Saved entries:
>>>

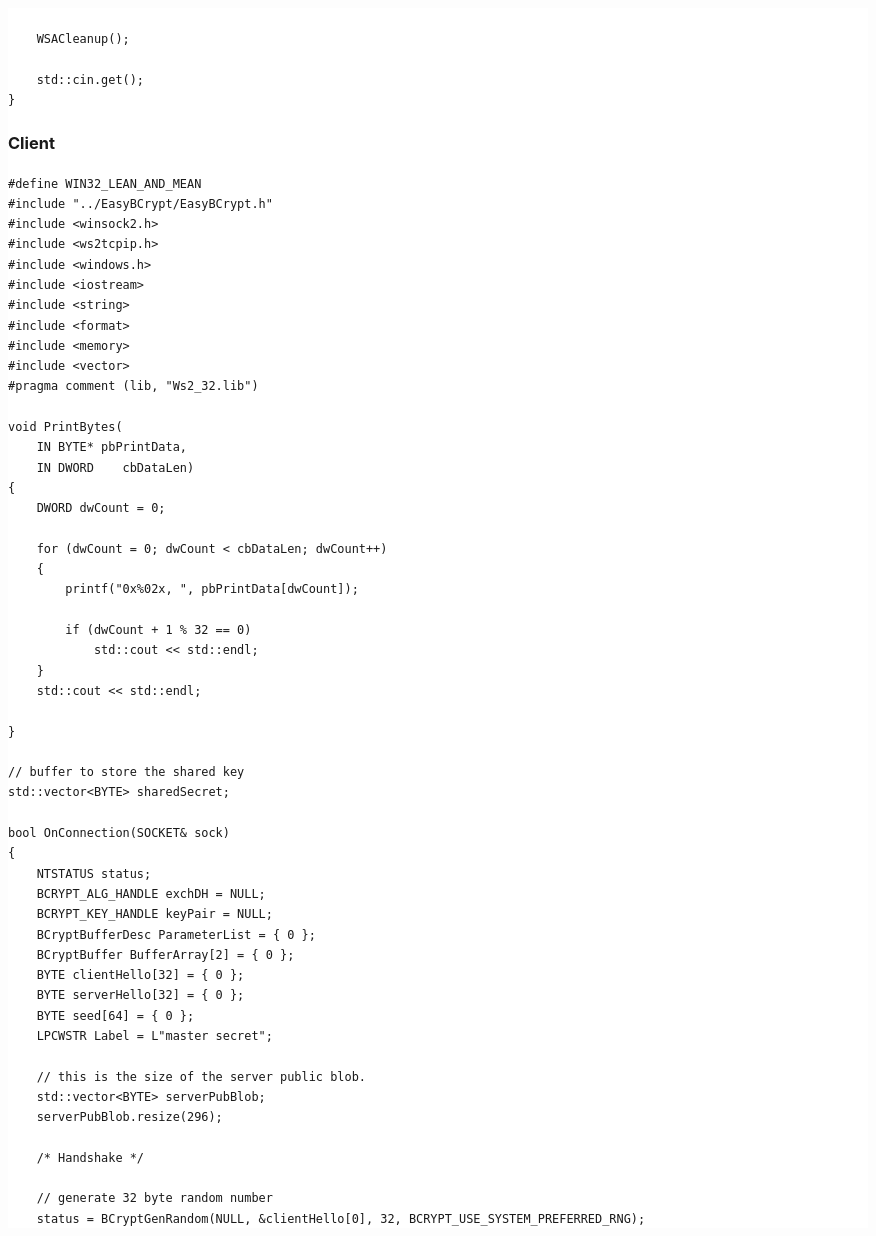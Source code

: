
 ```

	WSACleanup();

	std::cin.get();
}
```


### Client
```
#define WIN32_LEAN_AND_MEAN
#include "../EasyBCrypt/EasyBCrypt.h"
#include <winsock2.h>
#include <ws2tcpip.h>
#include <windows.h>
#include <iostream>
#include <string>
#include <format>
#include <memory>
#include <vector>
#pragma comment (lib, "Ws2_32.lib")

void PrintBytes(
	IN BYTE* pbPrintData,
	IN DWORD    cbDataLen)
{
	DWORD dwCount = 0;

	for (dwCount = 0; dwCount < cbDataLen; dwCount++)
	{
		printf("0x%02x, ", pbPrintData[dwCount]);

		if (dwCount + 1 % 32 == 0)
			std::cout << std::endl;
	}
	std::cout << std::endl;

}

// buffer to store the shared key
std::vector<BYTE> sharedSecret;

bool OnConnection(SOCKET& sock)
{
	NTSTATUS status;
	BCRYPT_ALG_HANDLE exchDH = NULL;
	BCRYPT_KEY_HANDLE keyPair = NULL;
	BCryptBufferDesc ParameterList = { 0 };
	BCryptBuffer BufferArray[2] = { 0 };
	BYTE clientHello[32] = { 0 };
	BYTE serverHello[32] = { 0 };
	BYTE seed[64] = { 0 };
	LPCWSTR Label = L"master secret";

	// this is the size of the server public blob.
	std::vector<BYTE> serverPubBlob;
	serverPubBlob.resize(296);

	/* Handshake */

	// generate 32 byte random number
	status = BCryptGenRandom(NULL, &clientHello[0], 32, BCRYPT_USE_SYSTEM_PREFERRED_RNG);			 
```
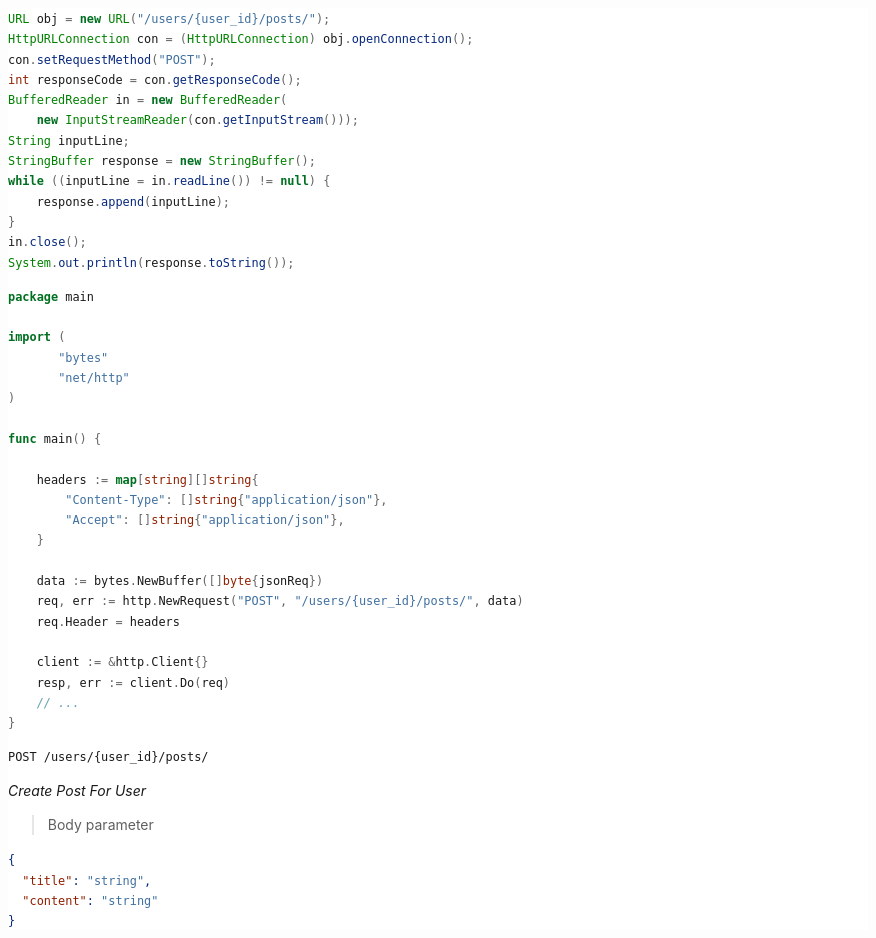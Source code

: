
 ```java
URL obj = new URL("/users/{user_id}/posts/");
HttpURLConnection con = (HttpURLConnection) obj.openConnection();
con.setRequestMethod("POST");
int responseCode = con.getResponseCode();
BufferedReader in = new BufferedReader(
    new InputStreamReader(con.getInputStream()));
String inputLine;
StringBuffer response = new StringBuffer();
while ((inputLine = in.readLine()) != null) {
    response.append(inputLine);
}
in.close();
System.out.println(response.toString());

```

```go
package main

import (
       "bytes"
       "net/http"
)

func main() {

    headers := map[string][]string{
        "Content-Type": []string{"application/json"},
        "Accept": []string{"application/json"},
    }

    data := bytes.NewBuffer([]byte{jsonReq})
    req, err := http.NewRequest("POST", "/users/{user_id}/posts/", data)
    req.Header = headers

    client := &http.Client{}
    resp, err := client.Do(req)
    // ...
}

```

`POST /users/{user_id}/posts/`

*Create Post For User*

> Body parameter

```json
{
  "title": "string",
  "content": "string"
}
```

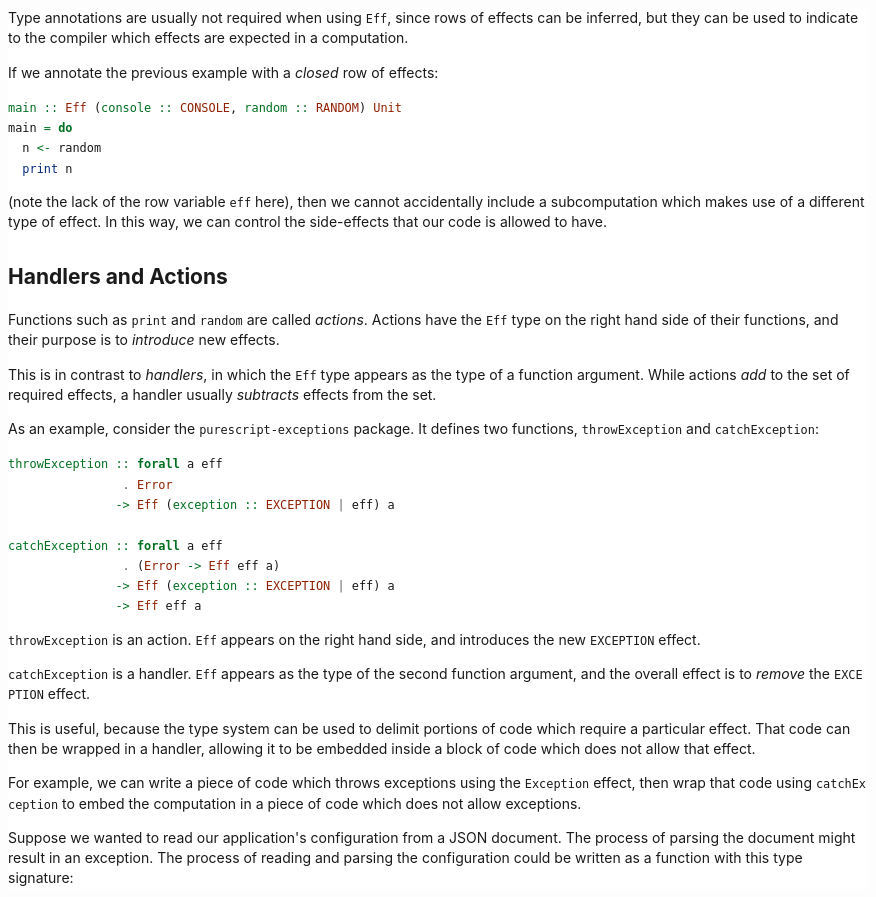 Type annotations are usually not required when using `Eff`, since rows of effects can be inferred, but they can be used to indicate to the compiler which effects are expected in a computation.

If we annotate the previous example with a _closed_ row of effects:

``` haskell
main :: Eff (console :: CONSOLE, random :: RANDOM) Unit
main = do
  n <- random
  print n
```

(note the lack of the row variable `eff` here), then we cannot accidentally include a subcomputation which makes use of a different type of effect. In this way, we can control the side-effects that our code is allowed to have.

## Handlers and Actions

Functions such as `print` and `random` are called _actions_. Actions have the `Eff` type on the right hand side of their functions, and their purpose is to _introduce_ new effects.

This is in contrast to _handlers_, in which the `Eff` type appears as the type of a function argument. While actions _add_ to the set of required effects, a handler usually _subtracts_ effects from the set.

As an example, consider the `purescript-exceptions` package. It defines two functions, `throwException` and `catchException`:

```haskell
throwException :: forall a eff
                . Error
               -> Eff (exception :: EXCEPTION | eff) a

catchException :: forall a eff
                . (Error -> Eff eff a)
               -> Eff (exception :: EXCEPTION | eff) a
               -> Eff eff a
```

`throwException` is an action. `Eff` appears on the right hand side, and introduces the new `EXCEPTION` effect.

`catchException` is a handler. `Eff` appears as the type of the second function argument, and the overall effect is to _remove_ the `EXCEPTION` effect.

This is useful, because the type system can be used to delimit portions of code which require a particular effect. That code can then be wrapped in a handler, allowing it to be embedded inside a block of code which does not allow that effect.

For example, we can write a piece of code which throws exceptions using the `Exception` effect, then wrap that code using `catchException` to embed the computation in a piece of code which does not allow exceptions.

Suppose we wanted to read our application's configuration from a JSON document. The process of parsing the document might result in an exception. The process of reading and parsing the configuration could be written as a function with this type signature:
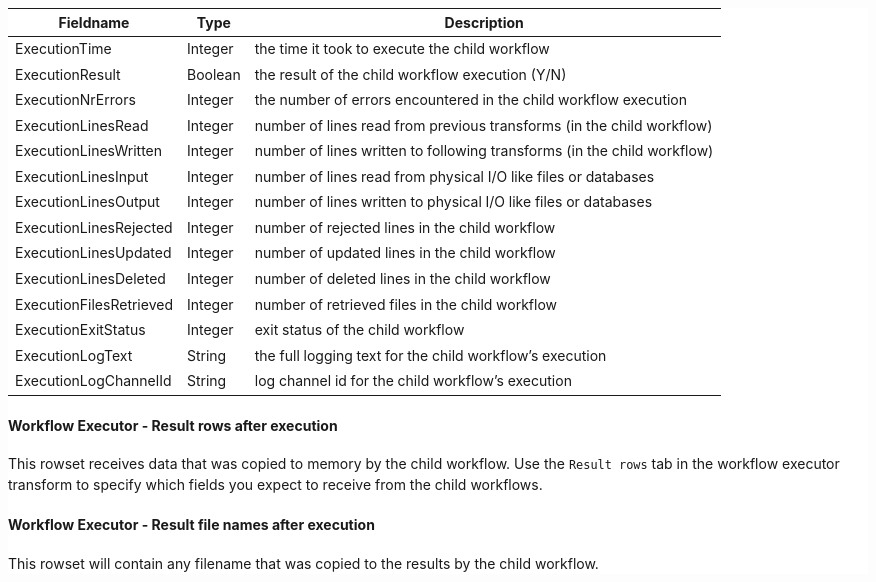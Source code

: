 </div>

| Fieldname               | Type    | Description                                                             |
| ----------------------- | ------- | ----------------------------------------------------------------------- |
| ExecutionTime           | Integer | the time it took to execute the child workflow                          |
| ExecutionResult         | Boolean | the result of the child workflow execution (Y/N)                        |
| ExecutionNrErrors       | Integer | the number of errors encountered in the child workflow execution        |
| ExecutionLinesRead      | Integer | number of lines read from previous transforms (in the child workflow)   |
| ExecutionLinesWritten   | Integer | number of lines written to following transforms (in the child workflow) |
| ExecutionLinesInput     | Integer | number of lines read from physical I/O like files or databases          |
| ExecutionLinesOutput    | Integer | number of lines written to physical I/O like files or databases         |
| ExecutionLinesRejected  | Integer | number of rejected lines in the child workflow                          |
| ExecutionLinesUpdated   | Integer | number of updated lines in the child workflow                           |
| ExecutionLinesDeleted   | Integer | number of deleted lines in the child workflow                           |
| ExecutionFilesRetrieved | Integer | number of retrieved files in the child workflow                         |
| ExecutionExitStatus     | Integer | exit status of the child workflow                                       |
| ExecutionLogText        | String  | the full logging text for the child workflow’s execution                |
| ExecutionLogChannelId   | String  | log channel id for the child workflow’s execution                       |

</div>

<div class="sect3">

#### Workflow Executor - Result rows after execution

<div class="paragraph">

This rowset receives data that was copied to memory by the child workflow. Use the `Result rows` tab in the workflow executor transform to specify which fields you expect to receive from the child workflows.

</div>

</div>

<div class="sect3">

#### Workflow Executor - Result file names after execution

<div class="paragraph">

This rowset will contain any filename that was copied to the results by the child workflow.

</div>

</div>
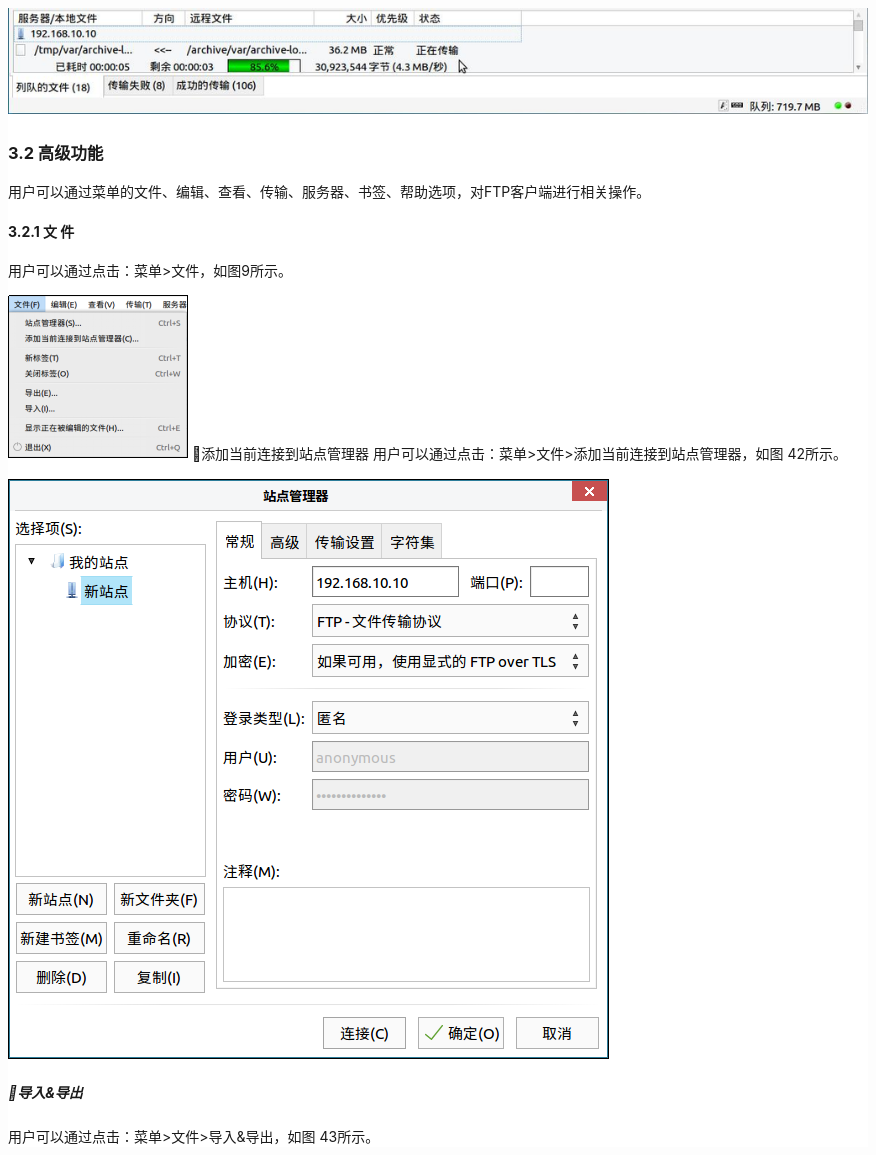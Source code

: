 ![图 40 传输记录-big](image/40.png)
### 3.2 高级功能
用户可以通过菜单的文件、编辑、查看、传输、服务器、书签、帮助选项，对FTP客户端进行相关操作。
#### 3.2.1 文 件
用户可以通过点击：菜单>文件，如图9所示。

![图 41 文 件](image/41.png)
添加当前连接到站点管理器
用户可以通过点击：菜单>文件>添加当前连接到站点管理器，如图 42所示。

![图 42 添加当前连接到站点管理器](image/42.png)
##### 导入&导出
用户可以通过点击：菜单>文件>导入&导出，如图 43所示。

<<<

Problem statement:
Say how many lines of the data above have the string "exceptions" in them, and write nothing besides that number.

Written solution:
2